Beberapa waktu pun berlalu, penghulu dan keluarga pak Retno pun datang ke keluarga Tandjaya dan pada akhirnya Tandi Tandjaya dan Neneng pun resmi di nikahkan.


Keluarga Tandjaya pun kembali merayakan pesta pernikahan dengan mengundang semua penduduk kampung cisarati.


Dan ini hal yang langka dan sangat membahagiakan, karena kemarin lusa anak dari kepala keluarga Tandjaya melangsungkan acara pernikahan.


Dan sehari kemudian Tandi Tandjaya di nikahkan dengan Neneng anaknya pak Retno salah satu orang terpandang di kampung cisarati.


Pak Retno sebenarnya orang dari luar kampung cisarati, tetapi waktu masih muda dia menikah dengan seorang wanita yang berasal dari kampung cisarati dan menetap di kampung tersebut.


Pak Retno memulai usaha tambak ikan menggunakan jaring, dan dengan keberhasilannya membuat pak Retno terkenal dan terpandang di kampung cisarati.

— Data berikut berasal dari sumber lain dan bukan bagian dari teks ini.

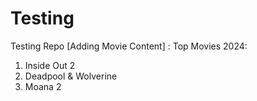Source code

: # Testing
Testing Repo
[Adding Movie Content] : 
Top Movies 2024: 
1. Inside Out 2
2. Deadpool & Wolverine
3. Moana 2
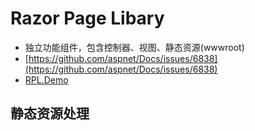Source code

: # Razor Page Libary

- 独立功能组件，包含控制器、视图、静态资源(wwwroot)
- [https://github.com/aspnet/Docs/issues/6838](https://github.com/aspnet/Docs/issues/6838)
- [RPL.Demo](https://github.com/yanshengjie/RPL.Demo)

## 静态资源处理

Pernikahan ini juga menjadi syukuran keluarga Tandjaya karena mendapat banyak buku beladiri kuno untuk di pelajari dan cara menggunakan batu wulung Ireng.

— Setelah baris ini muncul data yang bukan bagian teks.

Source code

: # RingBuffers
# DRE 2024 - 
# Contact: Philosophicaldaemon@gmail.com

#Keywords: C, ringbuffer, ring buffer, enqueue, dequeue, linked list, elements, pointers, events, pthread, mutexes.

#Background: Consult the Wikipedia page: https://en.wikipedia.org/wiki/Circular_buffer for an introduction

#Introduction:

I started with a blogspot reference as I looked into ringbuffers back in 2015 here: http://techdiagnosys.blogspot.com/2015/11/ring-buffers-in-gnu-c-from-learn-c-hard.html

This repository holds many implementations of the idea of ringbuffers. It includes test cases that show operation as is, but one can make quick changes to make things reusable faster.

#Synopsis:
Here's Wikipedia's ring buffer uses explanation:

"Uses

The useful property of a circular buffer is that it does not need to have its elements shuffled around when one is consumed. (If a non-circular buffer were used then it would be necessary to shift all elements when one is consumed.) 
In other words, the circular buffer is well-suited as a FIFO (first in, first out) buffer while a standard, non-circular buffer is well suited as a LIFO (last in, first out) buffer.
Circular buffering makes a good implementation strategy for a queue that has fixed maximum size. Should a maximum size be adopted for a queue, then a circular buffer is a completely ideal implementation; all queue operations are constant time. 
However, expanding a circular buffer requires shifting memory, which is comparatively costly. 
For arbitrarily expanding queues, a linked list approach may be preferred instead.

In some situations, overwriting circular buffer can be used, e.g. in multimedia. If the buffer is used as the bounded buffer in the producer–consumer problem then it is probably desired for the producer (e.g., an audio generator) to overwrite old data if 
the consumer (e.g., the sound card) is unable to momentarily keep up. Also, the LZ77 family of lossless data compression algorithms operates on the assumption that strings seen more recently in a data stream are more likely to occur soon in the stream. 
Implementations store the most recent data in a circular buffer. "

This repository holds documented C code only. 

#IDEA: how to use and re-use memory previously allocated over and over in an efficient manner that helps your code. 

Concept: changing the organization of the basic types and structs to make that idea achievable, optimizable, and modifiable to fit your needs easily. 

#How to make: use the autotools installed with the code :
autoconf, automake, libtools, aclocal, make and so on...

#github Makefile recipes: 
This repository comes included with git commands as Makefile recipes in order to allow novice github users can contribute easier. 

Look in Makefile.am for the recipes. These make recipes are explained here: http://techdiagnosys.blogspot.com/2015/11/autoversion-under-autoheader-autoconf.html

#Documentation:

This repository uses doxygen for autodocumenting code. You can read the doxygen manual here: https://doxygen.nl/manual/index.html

Nyai Danastri tidak menanyakan tentang batu wulung Ireng yang berbentuk telur, karena batu wulung Ireng itu sudah di percaya kepada jagat oleh nyai Kinasih dan sudah bersatu dengan pedang naga langit.


Bukan hanya itu Elis pernah menjelaskan bahwa batu wulung Ireng yang berbentuk telur itu untuk menampung kekuatan dan telah disatukan oleh nyai Kinasih sebagai leluhur mereka dengan pedang milik jagat.


Sehingga nyai Danastri tidak menanyakan lagi tentang batu wulung Ireng yang berbentuk telur.


***


*Biar Author lebih semangat untuk terus Update.


*Jangan Lupa Kaka pembaca untuk Like, Komen, Vote dan berikan Hadiahnya.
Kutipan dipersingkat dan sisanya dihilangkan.